Por: Humberto Viscarra Monje
Publicado en “Presencia” el 1.01.1960
Arturo Borda |
Arturo:
La vela de tu existencia, que apenas sostenías, se apagó en
pleno día, así como esas velas encendidas que llevabas por las calles, bajo la
luz del sol, con los ojos cerrados, mirando para adentro quizá qué oleos
maravillosos, cuando el demonio familiar saturaba de alcohol tus venas hasta
dar a tu cerebro la velocidad de un trompo enloquecido.
Tu vida fue un cuadro mal pintado por un ángel demente, una
sucesión de planos grises que sostuvieran en su ceniza momificada la visión
blanca de la montaña que amaste tanto. Largo camino bordeado de sueños
petrificados y zarzas de soledad. Al fondo, ni una estrella, a los flancos, los
abismos de pobre filosofía y sobre el polvo infecundo, ni una huella de mujer.
Siempre recordaré tus ojos tristes llenos de anhelos
reprimidos y de vidrio molido. Y tu boca melancólica con esas ironías como
piedras ocultando quizá qué ternuras inconfesables y para nadie. Y tu voz de
barítono cansado, tan adentro, tan para ti solo, hablándote a ti mismo, de tus
cosas, de tus secretos, de tus fracasos, de la guagua que no acababa de crecer
en tu alma y del viejo que sentía los años como lápidas cayendo sobre las
aspiraciones y los anhelos.
Amabas la noche y te vestías con ella porque la luz del día
te abrumaba con su fardo de oro.
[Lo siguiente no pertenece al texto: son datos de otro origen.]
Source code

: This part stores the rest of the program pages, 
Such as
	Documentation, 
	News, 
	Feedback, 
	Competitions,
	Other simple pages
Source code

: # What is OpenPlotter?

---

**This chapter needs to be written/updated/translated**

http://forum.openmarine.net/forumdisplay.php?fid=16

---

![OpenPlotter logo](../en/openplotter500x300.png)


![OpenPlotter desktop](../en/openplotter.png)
Te he visto paladeando patillas de silencio o
adelgazando la sombra con la niebla de tu cigarrito. Buscabas en el pesar
pepitas de luz porque quizá la dicha se te quedó entre los dientes. Y si alguna
vez hablamos de mujeres se te atoraba el amor de sólo nombrarlo.
Dibujo |
Sólo confiaste tu biografía al viento después de hacer
estatuas de trapo y de basura y en tu soledad de bohemio colgabas la hamaca
entre dos penas toscas pidiendo al sueño un poco de morfina. Te divertías
contando tus heridas, pintando una flor donde surgió una llaga. Cogías, como el
gorrión, migajas de ventura, coleccionando miradas y sonrisas de seres
adorables que no te amaron nunca.
Alguna vez ponías a secar tus lágrimas al viento y colgabas
tu soledad de las estrellas: Tras el chaleco un chaina te cantaba y en tus
amaneceres desastrosos el sol te adornaba como a un muro viejo.
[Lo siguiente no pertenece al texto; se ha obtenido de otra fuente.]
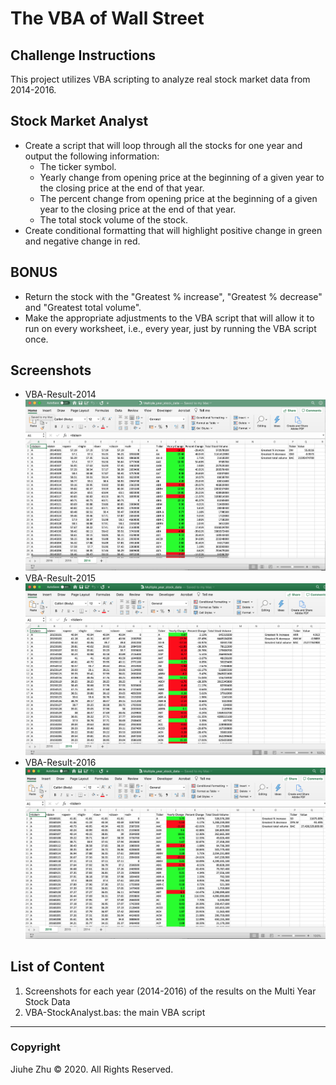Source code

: # The VBA of Wall Street
## Challenge Instructions
This project utilizes VBA scripting to analyze real stock market data from 2014-2016.

## Stock Market Analyst
- Create a script that will loop through all the stocks for one year and output the following information:
  - The ticker symbol.
  - Yearly change from opening price at the beginning of a given year to the closing price at the end of that year.
  - The percent change from opening price at the beginning of a given year to the closing price at the end of that year.
  - The total stock volume of the stock.
- Create conditional formatting that will highlight positive change in green and negative change in red.

## BONUS
- Return the stock with the "Greatest % increase", "Greatest % decrease" and "Greatest total volume".
- Make the appropriate adjustments to the VBA script that will allow it to run on every worksheet, i.e., every year, just by running the VBA script once.

## Screenshots
- VBA-Result-2014
![2014](https://github.com/Jiuhe2020/VBA-challenge/blob/master/VBA-Result-2014.png)
- VBA-Result-2015
![2015](https://github.com/Jiuhe2020/VBA-challenge/blob/master/VBA-Result-2015.png)
- VBA-Result-2016
![2016](https://github.com/Jiuhe2020/VBA-challenge/blob/master/VBA-Result-2016.png)

## List of Content
1. Screenshots for each year (2014-2016) of the results on the Multi Year Stock Data
2. VBA-StockAnalyst.bas: the main VBA script
---
### Copyright
Jiuhe Zhu © 2020. All Rights Reserved.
Después te he visto enfermo, con los ojos apagados en la
sombra próxima, mordiendo unas cuantas palabras que sonaban a ceniza y pasando
la saliva con el mismo trabajo con que debe pasar una moneda por la abertura
estrecha de la alcancía. Mirabas tus manos con la desidia y la indiferente
extrañeza de verlas ya inútiles colgando de los hombros como dos alas muertas.
Tan flaco estabas que cabías en un sollozo y de tu carne inocente quedaba
apenas el sarmiento que exprimieron la soledad, el alcohol y la fiebre
interior.
"Diálogo entre la muerte y el tiempo" |
Dicen que has muerto pero yo no creo. Pienso que estas
durmiendo una de tus largas borracheras, cuando llenabas el vaso de soledad, de
sombra y de pisco barato. ¿Acaso se puede morir más después de haberse
suicidado día por día haciendo de cada minuto una píldora de veneno y de cada
trago de alcohol un sorbo de amargura?
Yo no fui a tu entierro porque no diga tu alma que me gusta hacerme ver en los cortejos fúnebres y que acompaño los muertos para que
también me acompañen a mi cuando me tienda para no levantarme. No habría podido
llorar porque contigo hemos reido mucho y te habría parecido ridículo ver salir
el alcohol de la pena por los ojos que se han acostumbrado a absorber la luz y
devolver amor.
A los veinte días de la partida de Juan te fuiste. No podía
ser de otro modo. Porque recuerdo que cuando nos citábamos antaño, tu o él
llegaban un poquito atrasados. Ahora la cita fue para siempre y estando tan
cerca uno del otro podéis ir del brazo a la primera trastienda que oculte el más
allá y tomar interminablemente de ese licor que no se acaba porque surge de las
vertientes del infinito.
Hasta luego, Arturo. Desde hoy rezaré a tu castidad de
estrella, a tu pureza de ángel suicida, a tu santidad que maceró el deseo en
alcohol y disolvió los sueños en el humo de tu cigarrillo.